It's all part of a larger game to spread the militant creed throughout the region. British Prime Minister Tony Blair spoke last weekend of an "arc of extremism" in the Middle East. In Iraq, Shia Iran is asserting its power through the Shia religious parties that have become Iraq's most powerful political force. In Lebanon, Iran is backing Hezbollah, sending Revolutionary Guards to train its fighters to fire Iranian-supplied rockets at Israeli civilians. In Palestinian politics, Iran is thought to be backing Khaled Meshaal, the Hamas political leader who is held responsible for the abduction of Corporal Gilad Shalit on Israel's frontier with Gaza. That act opened the first front in the proxy war against Israel. Hezbollah opened the second.
It is not just the G8 and the Israelis who see the dark forces behind this dispute. Conservative Arab countries such as Egypt, Jordan and Saudi Arabia have (cautiously) denounced Hezbollah for what the Saudis call its "irresponsible adventurism." Jordan's King Abdullah II, echoing Mr. Blair, warns of a "Shiite arc" sweeping from Iran through Iraq to Lebanon.
The leading role of Iran and its militant proxies make this Middle East conflict different from those that have gone before. When Israel was up against Iraq, Egypt, Syria and Jordan, the old anti-Zionist axis, there was at least a hope that the conflict could be defused by settling the Palestinian issue, trading occupied Palestinian land for Arab recognition of Israel.
What chance is there that Iran, which wants Israel wiped off the map, would go for that? Notice that both recent attacks on Israel have come from land that Israel has already handed over: southern Lebanon in 2000 and Gaza last year. The message from the militant powers could not be clearer: Go ahead, give us back our land. We will still attack and we will keep attacking till you are finished. Hezbollah leader Hassan Nasrallah calls Palestine an "occupied land from the Mediterranean Sea to the Jordan River" - a span that includes all of Israel.
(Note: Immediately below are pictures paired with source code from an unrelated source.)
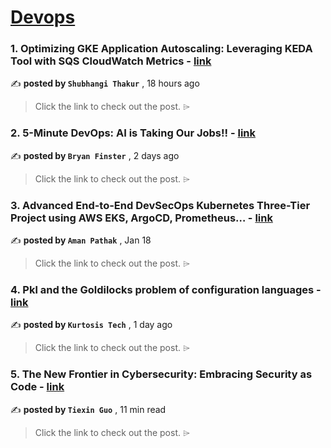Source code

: 
<h1><a href=https://medium.com/tag/devops/recommended target="_blank" rel="noopener noreferrer">Devops</a></h1>
<h3>1. Optimizing GKE Application Autoscaling: Leveraging KEDA Tool with SQS CloudWatch Metrics - <a href=https://medium.com/cloudside/optimizing-gke-application-autoscaling-leveraging-keda-tool-with-sqs-cloudwatch-metrics-307c62f3e01c?source=tag_recommended_feed---------0-84----------devops----------7d6c81a0_263b_45a4_b902_94fc17334618------- target="_blank" rel="noopener noreferrer">link</a></h3>

✍️ **posted by `Shubhangi Thakur`** <date> , 18 hours ago</date>

<blockquote>Click the link to check out the post. ⌲</blockquote>

<h3>2. 5-Minute DevOps: AI is Taking Our Jobs!! - <a href=https://medium.com/defense-unicorns/5-minute-devops-ai-is-taking-our-jobs-7ce302bc1d28?source=tag_recommended_feed---------1-107----------devops----------7d6c81a0_263b_45a4_b902_94fc17334618------- target="_blank" rel="noopener noreferrer">link</a></h3>

✍️ **posted by `Bryan Finster`** <date> , 2 days ago</date>

<blockquote>Click the link to check out the post. ⌲</blockquote>

<h3>3. Advanced End-to-End DevSecOps Kubernetes Three-Tier Project using AWS EKS, ArgoCD, Prometheus… - <a href=https://medium.com/stackademic/advanced-end-to-end-devsecops-kubernetes-three-tier-project-using-aws-eks-argocd-prometheus-fbbfdb956d1a?source=tag_recommended_feed---------2-85----------devops----------7d6c81a0_263b_45a4_b902_94fc17334618------- target="_blank" rel="noopener noreferrer">link</a></h3>

✍️ **posted by `Aman Pathak`** <date> , Jan 18</date>

<blockquote>Click the link to check out the post. ⌲</blockquote>

<h3>4. Pkl and the Goldilocks problem of configuration languages - <a href=https://medium.com/kurtosis-tech/pkl-and-the-goldilocks-problem-of-configuration-languages-dc36621e102a?source=tag_recommended_feed---------3-84----------devops----------7d6c81a0_263b_45a4_b902_94fc17334618------- target="_blank" rel="noopener noreferrer">link</a></h3>

✍️ **posted by `Kurtosis Tech`** <date> , 1 day ago</date>

<blockquote>Click the link to check out the post. ⌲</blockquote>

<h3>5. The New Frontier in Cybersecurity: Embracing Security as Code - <a href=https://medium.com/gitguardian/the-new-frontier-in-cybersecurity-embracing-security-as-code-b8092fffd7bf?source=tag_recommended_feed---------4-107----------devops----------7d6c81a0_263b_45a4_b902_94fc17334618------- target="_blank" rel="noopener noreferrer">link</a></h3>

✍️ **posted by `Tiexin Guo`** <date> , 11 min read</date>

<blockquote>Click the link to check out the post. ⌲</blockquote>


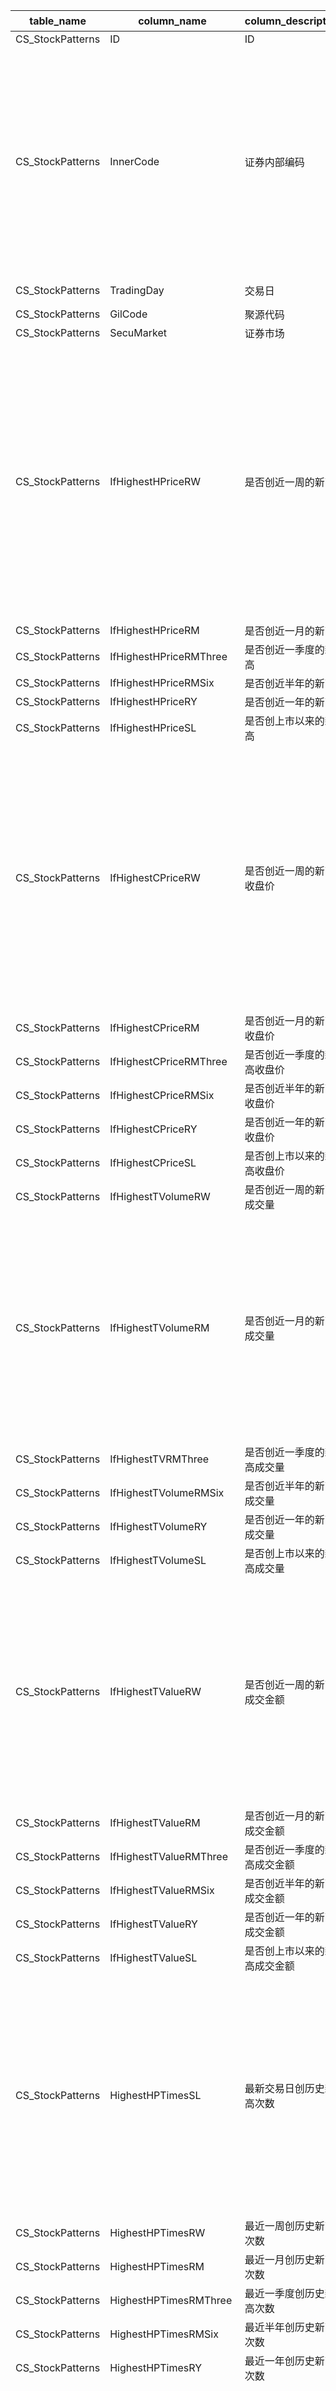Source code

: | table_name | column_name| column_description | 注释| Annotation | 数据示例|
|---|---|---|---|---|---|
| CS_StockPatterns | ID | ID | || 738549336899|
| CS_StockPatterns | InnerCode| 证券内部编码 | 证券内部编码（InnerCode）：与“证券主表(SecuMain)”中的“证券内部编码(InnerCode)”关联，得到股票的证券代码、简称等其他详细信息。| Security Internal Code (InnerCode): Associated with the "Security Internal Code (InnerCode)" in the "Security Main Table (SecuMain)", to obtain the stock's security code, abbreviation, and other detailed information. | 352827|
| CS_StockPatterns | TradingDay | 交易日 | || 2021-12-23 12:00:00.000 |
| CS_StockPatterns | GilCode| 聚源代码 | || SEC000007K8R|
| CS_StockPatterns | SecuMarket | 证券市场 | || 83|
| CS_StockPatterns | IfHighestHPriceRW| 是否创近一周的新高 | 指定日期最高价是否大于指定日期最近N天最高价，是返回1， 否返回2。 N分别为：近1周、近1月、近3月、近半年、近1年、上市以来。| Whether the highest price on the specified date is greater than the highest price of the recent N days on the specified date, return 1 if yes, otherwise return 2. N is respectively: the past 1 week, the past 1 month, the past 3 months, the past half year, the past 1 year, and since the listing.| 1 |
| CS_StockPatterns | IfHighestHPriceRM| 是否创近一月的新高 | || 1 |
| CS_StockPatterns | IfHighestHPriceRMThree | 是否创近一季度的新高 | || 1 |
| CS_StockPatterns | IfHighestHPriceRMSix | 是否创近半年的新高 | || 1 |
| CS_StockPatterns | IfHighestHPriceRY| 是否创近一年的新高 | || 1 |
| CS_StockPatterns | IfHighestHPriceSL| 是否创上市以来的新高 | || 1 |
| CS_StockPatterns | IfHighestCPriceRW| 是否创近一周的新高收盘价 | 指定日期收盘价是否大于指定日期最近N天收盘价，是返回1， 否返回2。 N分别为：近1周、近1月、近3月、近半年、近1年、上市以来。| Whether the closing price on the specified date is higher than the closing price of the nearest N days on the specified date, return 1 if yes, and 2 if no. N is respectively: the past 1 week, the past 1 month, the past 3 months, the past half year, the past 1 year, and since the listing. | 1 |
| CS_StockPatterns | IfHighestCPriceRM| 是否创近一月的新高收盘价 | || 1 |
| CS_StockPatterns | IfHighestCPriceRMThree | 是否创近一季度的新高收盘价 | || 1 |
| CS_StockPatterns | IfHighestCPriceRMSix | 是否创近半年的新高收盘价 | || 1 |
| CS_StockPatterns | IfHighestCPriceRY| 是否创近一年的新高收盘价 | || 1 |
| CS_StockPatterns | IfHighestCPriceSL| 是否创上市以来的新高收盘价 | || 1 |
| CS_StockPatterns | IfHighestTVolumeRW | 是否创近一周的新高成交量 | || 1 |
| CS_StockPatterns | IfHighestTVolumeRM | 是否创近一月的新高成交量 | 指定日期成交量是否大于指定日期最近N天成交量，是返回1， 否返回2。 N分别为：近1周、近1月、近3月、近半年、近1年、上市以来。| Whether the trading volume on the specified date is greater than that of the nearest N days before the specified date, return 1 if yes, otherwise return 2. N is for the past 1 week, 1 month, 3 months, half a year, 1 year, and since the listing. | 1 |
| CS_StockPatterns | IfHighestTVRMThree | 是否创近一季度的新高成交量 | || 1 |
| CS_StockPatterns | IfHighestTVolumeRMSix| 是否创近半年的新高成交量 | || 1 |
| CS_StockPatterns | IfHighestTVolumeRY | 是否创近一年的新高成交量 | || 1 |
| CS_StockPatterns | IfHighestTVolumeSL | 是否创上市以来的新高成交量 | || 1 |
| CS_StockPatterns | IfHighestTValueRW| 是否创近一周的新高成交金额 | 指定日期成交金额是否大于指定日期最近N天成交金额，是返回1， 否返回2。N分别为：近1周、近1月、近3月、近半年、近1年、上市以来。 | Whether the transaction amount on the specified date is greater than that of the nearest N days before the specified date, return 1 if yes, otherwise return 2. N is for the past 1 week, 1 month, 3 months, half a year, 1 year, and since the listing. | 1 |
| CS_StockPatterns | IfHighestTValueRM| 是否创近一月的新高成交金额 | || 1 |
| CS_StockPatterns | IfHighestTValueRMThree | 是否创近一季度的新高成交金额 | || 1 |
| CS_StockPatterns | IfHighestTValueRMSix | 是否创近半年的新高成交金额 | || 1 |
| CS_StockPatterns | IfHighestTValueRY| 是否创近一年的新高成交金额 | || 1 |
| CS_StockPatterns | IfHighestTValueSL| 是否创上市以来的新高成交金额 | || 1 |
| CS_StockPatterns | HighestHPTimesSL | 最新交易日创历史新高次数 | 指定日期最近N天内大于指定日期之前的历史交易日最高价的次数。 N: 最新交易日、近1周、近1月、近3月、近半年、近1年 | The number of times the closing price in the last N days is higher than the highest historical trading price before the specified date. N: the most recent trading day, the past 1 week, the past 1 month, the past 3 months, the past half year, the past 1 year. | 0 |
| CS_StockPatterns | HighestHPTimesRW | 最近一周创历史新高次数 | || 1 |
| CS_StockPatterns | HighestHPTimesRM | 最近一月创历史新高次数 | || 1 |
| CS_StockPatterns | HighestHPTimesRMThree| 最近一季度创历史新高次数 | || 1 |
| CS_StockPatterns | HighestHPTimesRMSix| 最近半年创历史新高次数 | || 1 |
| CS_StockPatterns | HighestHPTimesRY | 最近一年创历史新高次数 | || 1 |
| CS_StockPatterns | IfLowestLPriceRW | 是否创近一周的新低 | 指定日期最低价是否小于指定日期最近N天最低价，是返回1， 否返回2。 N分别为：近1周、近1月、近3月、近半年、近1年、上市以来。| Whether the lowest price on the specified date is less than the lowest price of the nearest N days on the specified date, return 1 if yes, otherwise return 2. N is respectively: the past 1 week, the past 1 month, the past 3 months, the past half year, the past 1 year, and since the listing.| 1 |
| CS_StockPatterns | IfLowestLPriceRM | 是否创近一个月的新低 | || 1 |
| CS_StockPatterns | IfLowestLPRMThree| 是否创近一季度的新低 | || 1 |
| CS_StockPatterns | IfLowestLPriceRMSix| 是否创近半年的新低 | || 1 |
| CS_StockPatterns | IfLowestLPriceRY | 是否创近一年的新低 | || 1 |
| CS_StockPatterns | IfLowestLPriceSL | 是否创上市以来的新低 | || 1 |
| CS_StockPatterns | IfLowestClosePriceRW | 是否创近一周的新低收盘价 | 指定日期收盘价是否小于指定日期最近N天收盘价，是返回1， 否返回2。 N分别为：近1周、近1月、近3月、近半年、近1年、上市以来。| Whether the closing price on the specified date is less than the closing price of the nearest N days from the specified date, return 1 if yes, otherwise return 2. N is respectively: the past 1 week, the past 1 month, the past 3 months, the past half year, the past 1 year, and since the listing.| 1 |
| CS_StockPatterns | IfLowestClosePriceRM | 是否创近一月的新低收盘价 | || 1 |
| CS_StockPatterns | IfLowestCPriceRMThree| 是否创近一季度的新低收盘价 | || 1 |
| CS_StockPatterns | IfLowestCPriceRMSix| 是否创近半年的新低收盘价 | || 1 |
| CS_StockPatterns | IfLowestClosePriceRY | 是否创近一年的新低收盘价 | || 1 |
| CS_StockPatterns | IfLowestClosePriceSL | 是否创上市以来的新低收盘价 | || 1 |
| CS_StockPatterns | IfLowestTVolumeRW| 是否创近一周的新低成交量 | 指定日期成交量是否小于指定日期最近N天成交量，是返回1， 否返回2。 N分别为：近1周、近1月、近3月、近半年、近1年、上市以来。| Whether the trading volume on the specified date is less than the trading volume of the nearest N days on the specified date, return 1 if yes, otherwise return 2. N is respectively: the past 1 week, the past 1 month, the past 3 months, the past half year, the past 1 year, and since the listing.| 1 |
| CS_StockPatterns | IfLowestTVolumeRM| 是否创近一月的新低成交量 | || 1 |
| CS_StockPatterns | IfLowestTVolumeRMThree | 是否创近一季度的新低成交量 | || 1 |
| CS_StockPatterns | IfLowestVolumeRMSix| 是否创近半年的新低成交量 | || 1 |
| CS_StockPatterns | IfLowestTVolumeRY| 是否创近一年的新低成交量 | || 1 |
| CS_StockPatterns | IfLowestTVolumeSL| 是否创上市以来的新低成交量 | || 1 |
| CS_StockPatterns | IfLowestTValueRW | 是否创近一周的新低成交金额 | 指定日期成交金额是否小于指定日期最近N天成交金额，是返回1， 否返回2。N分别为：近1周、近1月、近3月、近半年、近1年、上市以来。 | Whether the transaction amount on the specified date is less than the transaction amount of the nearest N days from the specified date, return 1 if yes, otherwise return 2. N is: the past 1 week, the past 1 month, the past 3 months, the past half year, the past 1 year, and since the listing. | 1 |
| CS_StockPatterns | IfLowestTValueRM | 是否创近一月的新低成交金额 | || 1 |
| CS_StockPatterns | IfLowestTValueRMThree| 是否创近一季度的新低成交金额 | || 1 |
| CS_StockPatterns | IfLowestTValueRMSix| 是否创近半年的新低成交金额 | || 1 |
| CS_StockPatterns | IfLowestTValueRY | 是否创近一年的新低成交金额 | || 1 |
| CS_StockPatterns | IfLowestTValueSL | 是否创上市以来的新低成交金额 | || 1 |
| CS_StockPatterns | LowestLowPriceTimesSL| 最新交易日创历史新低次数 | 指定日期最近N天内小于指定日期之前的历史交易日最低价的次数， N: 最新交易日、近1周、近1月、近3月、近半年、近1年。 | The number of times the closing price in the last N days is lower than the lowest historical trading price before the specified date, where N is the most recent trading day, the past 1 week, the past 1 month, the past 3 months, the past half year, and the past 1 year. | 0 |
| CS_StockPatterns | LowestLowPriceTimesRW| 最近一周创历史新低次数 | || 1 |
| CS_StockPatterns | LowestLowPriceTimesRM| 最近一个月创历史新低次数 | || 1 |
| CS_StockPatterns | LowestLPTimesRMThree | 最近一季度创历史新低次数 | || 1 |
| CS_StockPatterns | LowestLPTimesRMSix | 最近半年创历史新低次数 | || 1 |
| CS_StockPatterns | LowestLPTimesRY| 最近一年创历史新低次数 | || 1 |
| CS_StockPatterns | RisingUpDays | 连涨天数 | 统计个股在指定交易日期往前推连续上涨的天数。| Count the number of consecutive rising days for a specific stock leading up to a given trading date. | 0 |
| CS_StockPatterns | FallingDownDays| 连跌天数 | 统计个股在指定交易日期往前推连续下跌的天数。| Count the number of consecutive losing days for a specific stock leading up to a given trading date. | 0 |
| CS_StockPatterns | VolumeRisingUpDays | 连续放量天数 | 统计个股在指定交易日期往前推成交量连续上升的天数。| Count the number of consecutive days with increasing trading volume for a specific stock leading up to a given trading date. | 0 |
| CS_StockPatterns | VolumeFallingDownDays| 连续缩量天数 | 统计个股在指定交易日期往前推成交量连续下降的天数。| Count the number of consecutive days with decreasing trading volume for a specific stock leading up to a given trading date. | 0 |
| CS_StockPatterns | BreakingMAverageFive | 向上向下有效突破5日均线| 向上有效突破： 最近N天的收盘价>n日均线，且距今N+1天的收盘价<=n日均线。 向下有效突破： 最近N天的收盘价<n日均线，且距今N+1天的收盘价>=n日均线。 1-向上有效突破, 2-向下有效突破, 0-其他。 均线计算：n日均线=n日收盘价之和/n。 向上向下有效突破字段按照N=3 计算。 | An upward effective breakthrough: The closing price of the recent N days is greater than the N-day moving average, and the closing price of N+1 days ago is less than or equal to the N-day moving average. A downward effective breakthrough: The closing price of the recent N days is less than the N-day moving average, and the closing price of N+1 days ago is greater than or equal to the N-day moving average. 1-Upward effective breakthrough, 2-Downward effective breakthrough, 0-Other. Moving average calculation: N-day moving average = Sum of N-day closing prices / n. The field for upward and downward effective breakthrough is calculated with N=3. | 0 |
| CS_StockPatterns | BreakingMAverageTen| 向上向下有效突破10日均线 | || 0 |
| CS_StockPatterns | BreakingMAverageTwenty | 向上向下有效突破20日均线 | || 0 |
| CS_StockPatterns | BreakingMAverageSixty| 向上向下有效突破60日均线 | || 0 |
| CS_StockPatterns | RaisingLimitInNDays| N天M板 | N天： 指定交易日往前取到连续三个非涨停的交易日的最后一个交易日的后一个交易日且该交易日涨停作为起始日期，指定交易日作为截至日期，N天即为起始日期到截至日期区间内的天数。 M板：上述N天内的涨停数。| N days: The starting date is the day after the last trading day of the consecutive three non-limit-up trading days before the specified trading day, and the trading day with a limit-up is chosen as the starting date, with the specified trading day as the ending date. N days refer to the number of days from the starting date to the ending date. M board: The number of limit-up days within the aforementioned N days. | null|
| CS_StockPatterns | MAverageArrangements | 均线多空头排列看涨看跌 | 看涨：5日均线>10日均线>20日均线>60日均线，看涨返回1。 看跌：5日均线<10日均线<20日均线<60日均线，看跌返回2。 | Bullish: 5-day MA > 10-day MA > 20-day MA > 60-day MA, return 1 for bullish. Bearish: 5-day MA < 10-day MA < 20-day MA < 60-day MA, return 2 for bearish.| 0 |
| CS_StockPatterns | InsertTime | 发布时间 | || 2023-05-27 01:00:04.040 |
| CS_StockPatterns | UpdateTime | 更新时间 | || 2023-05-27 01:00:04.040 |
| CS_StockPatterns | JSID | JSID | || 738550164953|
Now that the extremists have hijacked the dispute with Israel, it is futile to rattle on, as outside powers used to do, about the "peace process" and the "road map" and "land for peace." As much as Palestinians deserve a country of their own, these are useless antiques in today's struggle. What the world needs to do is recognize the new reality and stand with Israel as it combats this remorseless enemy - a threat not just to the Jewish state but to the whole democratic world.